JAKARTA - Kasus dugaan pencemaran nama baik yang dilaporkan Sarwendah terus bergulir di Polres Metro Jakarta Selatan. Terbaru, salah satu karyawan Sarwendah bernama Nigel Havidhan Dja'far menyambangi Polres Metro Jakarta Selatan untuk menjalani pemeriksaan sebagai saksi, Selasa (14/7/2024).
Nigel hadir memenuhi panggilan penyidik guna memberikan keterangan terkait fitnah yang menyerang bosnya tersebut. Ia menjadi saksi kunci kedua yang dihadirkan dari pihak pelapor demi memperkuat laporan yang sudah ada.
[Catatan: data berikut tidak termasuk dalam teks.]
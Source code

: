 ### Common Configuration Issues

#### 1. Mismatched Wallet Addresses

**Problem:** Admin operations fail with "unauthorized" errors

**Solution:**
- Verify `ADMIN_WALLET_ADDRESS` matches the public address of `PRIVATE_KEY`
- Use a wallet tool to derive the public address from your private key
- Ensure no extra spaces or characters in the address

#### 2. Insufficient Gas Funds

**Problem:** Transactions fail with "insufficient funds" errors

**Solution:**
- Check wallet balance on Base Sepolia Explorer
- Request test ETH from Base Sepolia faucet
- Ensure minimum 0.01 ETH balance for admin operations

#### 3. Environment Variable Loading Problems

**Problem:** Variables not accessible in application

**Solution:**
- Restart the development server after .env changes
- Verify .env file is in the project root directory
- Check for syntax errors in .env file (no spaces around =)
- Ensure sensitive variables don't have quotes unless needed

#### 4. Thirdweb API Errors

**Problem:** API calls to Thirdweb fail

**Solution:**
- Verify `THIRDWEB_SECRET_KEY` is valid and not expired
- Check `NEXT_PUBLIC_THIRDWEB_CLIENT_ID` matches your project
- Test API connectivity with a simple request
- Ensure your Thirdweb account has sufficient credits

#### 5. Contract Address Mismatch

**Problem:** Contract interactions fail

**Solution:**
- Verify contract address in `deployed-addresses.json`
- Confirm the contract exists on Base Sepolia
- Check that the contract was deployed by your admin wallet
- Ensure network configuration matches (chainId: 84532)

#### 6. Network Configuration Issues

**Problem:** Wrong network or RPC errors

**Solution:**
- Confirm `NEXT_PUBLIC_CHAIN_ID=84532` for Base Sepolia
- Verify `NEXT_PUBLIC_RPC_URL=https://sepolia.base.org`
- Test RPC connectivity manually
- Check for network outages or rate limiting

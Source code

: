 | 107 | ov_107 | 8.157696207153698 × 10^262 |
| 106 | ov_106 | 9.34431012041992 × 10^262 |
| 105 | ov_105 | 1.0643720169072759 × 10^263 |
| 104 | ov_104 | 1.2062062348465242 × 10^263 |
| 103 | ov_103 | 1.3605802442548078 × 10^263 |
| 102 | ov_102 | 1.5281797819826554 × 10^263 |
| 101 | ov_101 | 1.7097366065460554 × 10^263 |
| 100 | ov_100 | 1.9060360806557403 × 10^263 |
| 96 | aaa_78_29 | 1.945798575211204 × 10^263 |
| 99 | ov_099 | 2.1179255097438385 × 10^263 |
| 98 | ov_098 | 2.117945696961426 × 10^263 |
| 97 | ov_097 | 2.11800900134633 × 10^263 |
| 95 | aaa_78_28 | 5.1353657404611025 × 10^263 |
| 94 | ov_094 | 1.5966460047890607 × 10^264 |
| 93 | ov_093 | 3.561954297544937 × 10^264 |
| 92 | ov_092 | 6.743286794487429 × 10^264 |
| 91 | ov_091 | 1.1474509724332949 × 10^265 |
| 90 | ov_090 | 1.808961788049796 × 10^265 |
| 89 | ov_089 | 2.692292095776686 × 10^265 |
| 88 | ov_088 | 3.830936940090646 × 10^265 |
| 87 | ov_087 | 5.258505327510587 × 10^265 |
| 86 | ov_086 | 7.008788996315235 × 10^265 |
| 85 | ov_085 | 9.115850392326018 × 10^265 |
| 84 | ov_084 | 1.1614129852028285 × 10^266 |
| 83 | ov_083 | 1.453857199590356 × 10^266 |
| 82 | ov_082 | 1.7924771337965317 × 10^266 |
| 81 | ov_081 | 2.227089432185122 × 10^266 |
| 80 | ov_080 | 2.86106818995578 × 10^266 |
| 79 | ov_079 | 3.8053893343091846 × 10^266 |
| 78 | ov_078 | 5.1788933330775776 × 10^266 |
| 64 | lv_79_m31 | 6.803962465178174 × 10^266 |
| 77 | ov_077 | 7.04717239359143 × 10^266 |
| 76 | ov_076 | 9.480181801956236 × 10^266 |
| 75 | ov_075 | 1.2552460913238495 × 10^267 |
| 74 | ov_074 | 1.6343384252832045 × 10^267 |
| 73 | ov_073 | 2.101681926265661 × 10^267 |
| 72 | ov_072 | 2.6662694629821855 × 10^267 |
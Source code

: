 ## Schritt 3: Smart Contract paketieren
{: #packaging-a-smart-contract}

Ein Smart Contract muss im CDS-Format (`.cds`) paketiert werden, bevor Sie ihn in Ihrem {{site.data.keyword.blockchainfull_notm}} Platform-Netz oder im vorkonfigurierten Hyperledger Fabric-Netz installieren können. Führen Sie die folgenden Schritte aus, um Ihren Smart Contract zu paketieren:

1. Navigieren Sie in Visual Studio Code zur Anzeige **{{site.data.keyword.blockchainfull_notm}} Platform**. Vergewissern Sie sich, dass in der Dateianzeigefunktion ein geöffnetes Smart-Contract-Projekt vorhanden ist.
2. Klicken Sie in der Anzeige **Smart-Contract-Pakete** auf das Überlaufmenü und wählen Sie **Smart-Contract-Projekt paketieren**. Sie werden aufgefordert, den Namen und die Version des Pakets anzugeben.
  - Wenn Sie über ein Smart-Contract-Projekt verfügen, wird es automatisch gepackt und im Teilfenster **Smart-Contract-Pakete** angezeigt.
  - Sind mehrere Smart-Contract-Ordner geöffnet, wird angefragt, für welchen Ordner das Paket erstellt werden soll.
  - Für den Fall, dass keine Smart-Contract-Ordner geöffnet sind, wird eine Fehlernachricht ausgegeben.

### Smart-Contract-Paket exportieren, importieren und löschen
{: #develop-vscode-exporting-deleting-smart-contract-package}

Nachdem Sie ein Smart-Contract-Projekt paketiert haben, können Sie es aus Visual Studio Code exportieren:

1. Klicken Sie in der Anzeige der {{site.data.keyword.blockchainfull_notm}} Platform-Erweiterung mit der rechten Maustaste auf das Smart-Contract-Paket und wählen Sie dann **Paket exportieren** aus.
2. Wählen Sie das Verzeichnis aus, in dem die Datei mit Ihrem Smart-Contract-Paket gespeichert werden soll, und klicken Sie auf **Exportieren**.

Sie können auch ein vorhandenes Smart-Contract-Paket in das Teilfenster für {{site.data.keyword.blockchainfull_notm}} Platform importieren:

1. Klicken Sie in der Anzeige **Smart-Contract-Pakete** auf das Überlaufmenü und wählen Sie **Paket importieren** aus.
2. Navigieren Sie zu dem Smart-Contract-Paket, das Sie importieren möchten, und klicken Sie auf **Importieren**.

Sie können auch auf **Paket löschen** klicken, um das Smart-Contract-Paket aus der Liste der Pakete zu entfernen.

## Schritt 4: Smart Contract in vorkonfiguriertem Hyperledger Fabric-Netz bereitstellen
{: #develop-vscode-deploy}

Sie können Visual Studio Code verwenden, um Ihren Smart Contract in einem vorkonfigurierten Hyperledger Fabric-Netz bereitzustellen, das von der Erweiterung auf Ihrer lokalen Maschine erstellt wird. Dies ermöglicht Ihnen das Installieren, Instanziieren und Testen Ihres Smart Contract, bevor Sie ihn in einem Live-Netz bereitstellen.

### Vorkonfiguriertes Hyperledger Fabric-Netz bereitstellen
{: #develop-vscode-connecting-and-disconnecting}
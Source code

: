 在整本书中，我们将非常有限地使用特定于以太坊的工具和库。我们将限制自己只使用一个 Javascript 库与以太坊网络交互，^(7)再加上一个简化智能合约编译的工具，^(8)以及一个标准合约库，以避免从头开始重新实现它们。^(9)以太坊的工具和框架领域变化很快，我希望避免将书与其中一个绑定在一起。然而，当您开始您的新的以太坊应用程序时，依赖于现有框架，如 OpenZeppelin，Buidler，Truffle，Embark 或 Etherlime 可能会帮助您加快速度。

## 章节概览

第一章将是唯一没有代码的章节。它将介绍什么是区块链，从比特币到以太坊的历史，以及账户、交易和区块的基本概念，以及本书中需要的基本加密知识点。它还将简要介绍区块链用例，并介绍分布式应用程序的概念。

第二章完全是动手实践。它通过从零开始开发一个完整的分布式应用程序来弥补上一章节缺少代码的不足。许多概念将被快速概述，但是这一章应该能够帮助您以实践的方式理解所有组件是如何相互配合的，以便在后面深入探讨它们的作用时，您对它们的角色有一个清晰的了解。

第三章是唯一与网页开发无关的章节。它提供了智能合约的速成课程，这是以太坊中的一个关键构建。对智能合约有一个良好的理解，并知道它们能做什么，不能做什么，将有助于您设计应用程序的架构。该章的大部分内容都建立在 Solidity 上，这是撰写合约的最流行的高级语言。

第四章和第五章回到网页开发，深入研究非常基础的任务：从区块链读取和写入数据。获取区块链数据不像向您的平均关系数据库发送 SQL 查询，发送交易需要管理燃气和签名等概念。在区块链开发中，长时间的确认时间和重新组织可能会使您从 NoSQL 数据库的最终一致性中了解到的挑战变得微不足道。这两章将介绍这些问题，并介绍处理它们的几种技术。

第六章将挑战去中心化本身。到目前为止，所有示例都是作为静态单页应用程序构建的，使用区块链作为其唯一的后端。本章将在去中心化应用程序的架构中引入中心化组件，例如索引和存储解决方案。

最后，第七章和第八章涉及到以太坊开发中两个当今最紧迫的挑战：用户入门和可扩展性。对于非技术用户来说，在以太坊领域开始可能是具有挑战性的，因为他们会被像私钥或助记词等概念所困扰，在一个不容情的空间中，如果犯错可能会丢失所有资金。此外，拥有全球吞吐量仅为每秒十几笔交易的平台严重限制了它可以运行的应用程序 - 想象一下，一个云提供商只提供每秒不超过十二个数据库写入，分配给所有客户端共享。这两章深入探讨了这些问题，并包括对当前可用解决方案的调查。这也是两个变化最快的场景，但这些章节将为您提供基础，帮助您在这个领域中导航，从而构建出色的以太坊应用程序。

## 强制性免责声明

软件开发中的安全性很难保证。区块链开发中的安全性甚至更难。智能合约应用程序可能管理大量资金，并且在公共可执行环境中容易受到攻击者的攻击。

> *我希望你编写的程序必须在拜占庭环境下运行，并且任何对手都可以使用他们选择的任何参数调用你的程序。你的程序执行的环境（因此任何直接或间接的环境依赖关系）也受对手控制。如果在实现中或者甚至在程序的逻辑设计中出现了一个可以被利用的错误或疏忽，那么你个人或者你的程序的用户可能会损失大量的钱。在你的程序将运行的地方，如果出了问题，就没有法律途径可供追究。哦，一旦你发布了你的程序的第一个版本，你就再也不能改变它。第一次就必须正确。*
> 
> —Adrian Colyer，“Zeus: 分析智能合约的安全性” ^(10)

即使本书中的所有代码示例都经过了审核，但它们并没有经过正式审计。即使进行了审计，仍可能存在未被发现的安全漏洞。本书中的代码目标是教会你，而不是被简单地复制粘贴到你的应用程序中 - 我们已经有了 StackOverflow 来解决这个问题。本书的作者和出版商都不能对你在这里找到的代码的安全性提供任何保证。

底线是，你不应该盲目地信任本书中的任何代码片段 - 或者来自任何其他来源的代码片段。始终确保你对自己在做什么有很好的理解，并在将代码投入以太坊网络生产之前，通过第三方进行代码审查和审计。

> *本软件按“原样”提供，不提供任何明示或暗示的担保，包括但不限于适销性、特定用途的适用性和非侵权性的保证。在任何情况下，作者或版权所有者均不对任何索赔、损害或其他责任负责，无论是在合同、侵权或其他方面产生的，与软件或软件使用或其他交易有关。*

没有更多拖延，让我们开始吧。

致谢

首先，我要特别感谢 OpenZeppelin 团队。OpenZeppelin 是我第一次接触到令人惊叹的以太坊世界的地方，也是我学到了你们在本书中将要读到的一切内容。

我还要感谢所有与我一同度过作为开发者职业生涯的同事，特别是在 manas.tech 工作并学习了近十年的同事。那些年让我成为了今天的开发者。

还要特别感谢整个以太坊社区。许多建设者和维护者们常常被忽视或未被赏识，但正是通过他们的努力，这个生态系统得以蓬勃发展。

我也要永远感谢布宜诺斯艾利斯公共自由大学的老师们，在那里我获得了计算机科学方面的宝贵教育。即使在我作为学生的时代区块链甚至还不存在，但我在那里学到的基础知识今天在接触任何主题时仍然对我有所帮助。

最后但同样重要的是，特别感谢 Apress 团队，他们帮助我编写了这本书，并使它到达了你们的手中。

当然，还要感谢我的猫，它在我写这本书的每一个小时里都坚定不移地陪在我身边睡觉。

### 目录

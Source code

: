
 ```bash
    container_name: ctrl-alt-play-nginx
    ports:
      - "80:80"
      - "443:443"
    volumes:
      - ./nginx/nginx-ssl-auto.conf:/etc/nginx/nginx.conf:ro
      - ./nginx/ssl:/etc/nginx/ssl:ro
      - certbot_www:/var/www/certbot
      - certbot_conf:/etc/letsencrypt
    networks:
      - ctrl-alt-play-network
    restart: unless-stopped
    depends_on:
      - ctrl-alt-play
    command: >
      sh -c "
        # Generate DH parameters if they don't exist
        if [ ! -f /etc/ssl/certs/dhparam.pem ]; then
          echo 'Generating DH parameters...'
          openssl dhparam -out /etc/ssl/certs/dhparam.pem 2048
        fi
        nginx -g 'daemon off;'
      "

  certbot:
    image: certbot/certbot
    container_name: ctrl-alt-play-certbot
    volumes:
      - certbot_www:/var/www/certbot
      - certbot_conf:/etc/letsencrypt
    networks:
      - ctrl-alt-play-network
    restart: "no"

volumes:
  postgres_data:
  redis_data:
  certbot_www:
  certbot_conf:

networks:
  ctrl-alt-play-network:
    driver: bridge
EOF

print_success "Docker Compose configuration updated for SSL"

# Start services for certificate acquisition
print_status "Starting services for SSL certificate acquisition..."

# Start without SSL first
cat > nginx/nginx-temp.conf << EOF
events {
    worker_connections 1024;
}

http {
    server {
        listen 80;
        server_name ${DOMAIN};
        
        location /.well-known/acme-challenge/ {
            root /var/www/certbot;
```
"Jadi hari ini, Selasa 14 Juli, saya memenuhi panggilan datang ke Polres Jakarta Selatan untuk menjadi saksi, dari kelanjutan laporan yang sudah dibuat. Dugaan pencemaran nama baik dan juga fitnah, itu aja sih," ujar Nigel saat ditemui di Polres Metro Jakarta Selatan.
Dalam proses pemeriksaan tersebut, Nigel mengaku dicecar puluhan pertanyaan oleh tim penyidik. Pertanyaan tersebut berfokus pada apa yang ia ketahui terkait unggahan-unggahan dari akun media sosial yang dilaporkan.
"Kalau pemeriksaan dan lain-lain itu ada 27 sih (pertanyaan)," ungkap Nigel.
Kuasa hukum Sarwendah, Korbinianus Molmen Nomer, menjelaskan bahwa pemeriksaan tersebut memang difokuskan pada keterangan saksi tambahan. Pihaknya berharap setelah ini kepolisian segera memanggil para pemilik akun yang menjadi terlapor.
"Dari pihak klien kami sebagai pelapor, dia sudah menghadirkan dua orang saksi. Harapan kita selanjutnya ya, sesuai dengan prosedurnya ya, pemanggilan terhadap itu, terlapor, akun-akun yang kita laporkan," tegas Korbinianus.